In this light, the Magna Carta for Disabled Persons mandates that a qualified disabled employee
should be given the same terms and conditions of employment as a qualified able-bodied
person. Section 5 of the Magna Carta provides:

“Section 5. Equal Opportunity for Employment.—No disabled person shall be denied access to
opportunities for suitable employment. A qualified disabled employee shall be subject to the
same terms and conditions of employment and the same compensation, privileges, benefits,
fringe benefits, incentives or allowances as a qualified able bodied person.”

The fact that the employees were qualified disabled persons necessarily removes the employment
contracts from the ambit of Article 80. Since the Magna Carta accords them the rights of
qualified able-bodied persons, they are thus covered by Article 280 of the Labor Code, which
provides:

“ART. 280. Regular and Casual Employment. — The provisions of written agreement to the
contrary notwithstanding and regardless of the oral agreement of the parties, an employment
shall be deemed to be regular where the employee has been engaged to perform activities which
are usually necessary or desirable in the usual business or trade of the employer, x xx”

“The primary standard, therefore, of determining regular employment is the reasonable


connection between the particular activity performed by the employee in relation to the usual
trade or business of the employer. The test is whether the former is usually necessary or
desirable in the usual business or trade of the employer. The connection can be determined by
considering the nature of the work performed and its relation to the scheme of the particular
business or trade in its entirety. Also if the employee has been performing the job for at least one
year, even if the performance is not continuous and merely intermittent, the law deems repeated
and continuing need for its performance as sufficient evidence of the necessity if not
indispensability of that activity to the business. Hence, the employment is considered regular,
but only with respect to such activity, and while such activity exists.”

Respondent bank entered into the aforesaid contract with a total of 56 handicapped workers and
renewed the contracts of 37 of them. In fact, two of them worked from 1988 to 1993. Verily,
the renewal of the contracts of the handicapped workers and the hiring of others lead to the
conclusion that their tasks were beneficial and necessary to the bank. More important, these
facts show that they were qualified to perform the responsibilities of their positions. In other
words, their disability did not render them unqualified or unfit for the tasks assigned to them.

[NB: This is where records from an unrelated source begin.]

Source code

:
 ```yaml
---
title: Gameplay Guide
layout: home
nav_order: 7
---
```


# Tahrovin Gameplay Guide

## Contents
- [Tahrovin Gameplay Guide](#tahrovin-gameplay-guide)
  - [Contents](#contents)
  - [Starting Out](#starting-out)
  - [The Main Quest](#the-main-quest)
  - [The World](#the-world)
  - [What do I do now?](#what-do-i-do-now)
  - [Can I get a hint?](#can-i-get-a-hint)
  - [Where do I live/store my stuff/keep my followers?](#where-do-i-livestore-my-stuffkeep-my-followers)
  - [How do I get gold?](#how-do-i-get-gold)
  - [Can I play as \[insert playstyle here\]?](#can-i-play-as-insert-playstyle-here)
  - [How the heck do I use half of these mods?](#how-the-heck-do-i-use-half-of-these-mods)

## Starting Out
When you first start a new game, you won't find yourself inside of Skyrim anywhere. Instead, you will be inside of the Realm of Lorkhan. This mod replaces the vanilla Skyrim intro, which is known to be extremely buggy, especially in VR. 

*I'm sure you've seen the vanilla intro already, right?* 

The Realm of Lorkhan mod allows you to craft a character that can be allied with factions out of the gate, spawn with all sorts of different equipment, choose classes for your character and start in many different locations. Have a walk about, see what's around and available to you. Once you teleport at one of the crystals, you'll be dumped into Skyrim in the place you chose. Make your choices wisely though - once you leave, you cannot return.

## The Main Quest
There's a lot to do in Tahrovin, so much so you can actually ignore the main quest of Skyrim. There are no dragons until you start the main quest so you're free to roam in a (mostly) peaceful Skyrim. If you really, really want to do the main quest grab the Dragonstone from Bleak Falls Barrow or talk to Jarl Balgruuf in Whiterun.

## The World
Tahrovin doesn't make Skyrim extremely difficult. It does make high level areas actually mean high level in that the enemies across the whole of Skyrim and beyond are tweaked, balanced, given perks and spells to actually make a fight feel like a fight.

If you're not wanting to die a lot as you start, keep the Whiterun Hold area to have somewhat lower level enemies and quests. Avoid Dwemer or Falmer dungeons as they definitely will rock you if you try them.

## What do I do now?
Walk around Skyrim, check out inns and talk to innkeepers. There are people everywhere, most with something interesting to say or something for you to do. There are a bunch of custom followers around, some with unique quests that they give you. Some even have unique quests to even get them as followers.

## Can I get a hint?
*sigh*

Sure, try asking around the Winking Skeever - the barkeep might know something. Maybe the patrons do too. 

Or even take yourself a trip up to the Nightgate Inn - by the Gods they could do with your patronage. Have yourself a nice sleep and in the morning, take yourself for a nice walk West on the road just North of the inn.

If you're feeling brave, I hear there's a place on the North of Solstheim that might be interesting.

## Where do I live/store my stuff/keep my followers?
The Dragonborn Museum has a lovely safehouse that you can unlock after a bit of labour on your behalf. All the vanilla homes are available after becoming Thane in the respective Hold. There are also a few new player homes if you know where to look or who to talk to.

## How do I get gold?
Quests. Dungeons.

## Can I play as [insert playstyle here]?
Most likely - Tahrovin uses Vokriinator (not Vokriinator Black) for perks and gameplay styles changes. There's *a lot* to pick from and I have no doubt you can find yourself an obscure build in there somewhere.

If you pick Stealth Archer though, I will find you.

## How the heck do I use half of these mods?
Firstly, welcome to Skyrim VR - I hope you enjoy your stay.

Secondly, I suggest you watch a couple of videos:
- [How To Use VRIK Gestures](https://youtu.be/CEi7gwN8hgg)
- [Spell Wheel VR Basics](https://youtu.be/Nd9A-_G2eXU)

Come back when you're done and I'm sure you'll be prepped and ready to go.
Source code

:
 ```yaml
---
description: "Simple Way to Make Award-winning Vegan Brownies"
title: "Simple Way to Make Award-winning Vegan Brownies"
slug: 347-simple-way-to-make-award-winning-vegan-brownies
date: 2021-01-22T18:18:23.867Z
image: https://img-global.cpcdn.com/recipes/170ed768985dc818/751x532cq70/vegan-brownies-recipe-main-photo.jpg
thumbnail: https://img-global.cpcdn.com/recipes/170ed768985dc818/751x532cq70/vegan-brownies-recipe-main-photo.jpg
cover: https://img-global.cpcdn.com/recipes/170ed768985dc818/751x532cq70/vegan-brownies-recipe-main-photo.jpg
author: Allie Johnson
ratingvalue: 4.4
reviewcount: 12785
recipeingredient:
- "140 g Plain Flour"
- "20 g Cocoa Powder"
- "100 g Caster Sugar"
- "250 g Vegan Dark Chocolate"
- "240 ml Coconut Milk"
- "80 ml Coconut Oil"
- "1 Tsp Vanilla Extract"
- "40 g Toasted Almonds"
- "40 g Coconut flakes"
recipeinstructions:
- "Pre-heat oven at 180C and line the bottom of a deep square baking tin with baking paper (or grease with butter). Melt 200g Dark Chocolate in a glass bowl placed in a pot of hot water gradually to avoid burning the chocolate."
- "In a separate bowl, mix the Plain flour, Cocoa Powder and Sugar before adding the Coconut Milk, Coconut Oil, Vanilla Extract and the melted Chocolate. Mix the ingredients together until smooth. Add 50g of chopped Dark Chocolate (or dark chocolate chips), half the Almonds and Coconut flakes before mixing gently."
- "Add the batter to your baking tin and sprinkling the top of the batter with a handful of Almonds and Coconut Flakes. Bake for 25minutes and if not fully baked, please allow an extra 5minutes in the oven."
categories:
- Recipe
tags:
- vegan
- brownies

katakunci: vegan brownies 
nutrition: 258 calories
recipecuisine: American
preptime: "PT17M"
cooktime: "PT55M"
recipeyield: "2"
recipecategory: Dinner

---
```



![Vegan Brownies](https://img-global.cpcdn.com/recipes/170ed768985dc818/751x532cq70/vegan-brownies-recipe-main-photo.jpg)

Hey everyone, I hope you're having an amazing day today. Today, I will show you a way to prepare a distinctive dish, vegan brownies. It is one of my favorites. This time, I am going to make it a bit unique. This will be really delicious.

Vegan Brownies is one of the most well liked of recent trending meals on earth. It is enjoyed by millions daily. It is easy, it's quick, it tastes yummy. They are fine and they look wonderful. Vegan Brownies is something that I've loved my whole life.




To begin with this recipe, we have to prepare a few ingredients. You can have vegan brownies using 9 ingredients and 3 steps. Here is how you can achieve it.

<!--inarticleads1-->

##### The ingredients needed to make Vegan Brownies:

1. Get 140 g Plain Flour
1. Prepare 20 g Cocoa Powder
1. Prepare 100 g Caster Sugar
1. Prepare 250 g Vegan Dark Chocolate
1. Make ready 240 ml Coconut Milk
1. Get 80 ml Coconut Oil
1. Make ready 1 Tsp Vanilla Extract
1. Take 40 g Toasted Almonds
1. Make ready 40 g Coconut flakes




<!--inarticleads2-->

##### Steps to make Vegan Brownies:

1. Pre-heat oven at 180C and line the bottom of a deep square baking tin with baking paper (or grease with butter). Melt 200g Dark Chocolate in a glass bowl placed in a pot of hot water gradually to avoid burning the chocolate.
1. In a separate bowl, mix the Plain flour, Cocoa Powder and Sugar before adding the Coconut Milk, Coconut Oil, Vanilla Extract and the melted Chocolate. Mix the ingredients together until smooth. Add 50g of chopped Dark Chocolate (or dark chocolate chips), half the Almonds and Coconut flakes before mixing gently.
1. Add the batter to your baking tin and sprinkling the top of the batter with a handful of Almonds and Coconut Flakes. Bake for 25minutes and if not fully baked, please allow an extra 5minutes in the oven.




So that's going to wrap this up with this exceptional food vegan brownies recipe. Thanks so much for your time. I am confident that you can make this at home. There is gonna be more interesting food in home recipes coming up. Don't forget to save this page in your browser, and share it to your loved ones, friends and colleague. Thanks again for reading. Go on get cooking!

Without a doubt, the task of counting and sorting bills is necessary and desirable to the business
of respondent bank. With the exception of sixteen of them, petitioners performed these tasks for
more than six months.
Petition granted
Salazar vs. Achacoso and Marquez
G.R. No. 81510, March 14, 1990
FACTS:

A complaint against the petitioner Salazar was filed for withholding the complainant’s PECC
Card, it was further alleged that Salazar did not posses a license to operate as a recruitment
agency. POEA through its Director on Licensing and Regulation, issued a warrant of arrest and
seizure against the petitioner.

ISSUE:

Whether or not the power of the Secretary of Labor to issue warrants of arrest and seizure is
valid?

HELD:

Under the new Constitution, "no search warrant or warrant of arrest shall issue except upon
probable cause to be determined personally by the judge after examination under oath or
affirmation of the complainant and the witnesses he may produce, and particularly describing the
place to be searched and the persons or things to be seized. It is only a judge who may issue
warrants of search and arrest." Mayors may not exercise this power. Neither may it be done by a
mere prosecuting body. The Secretary of Labor, not being a judge, may no longer issue search or
arrest warrants. Hence, the authorities must go through the judicial process.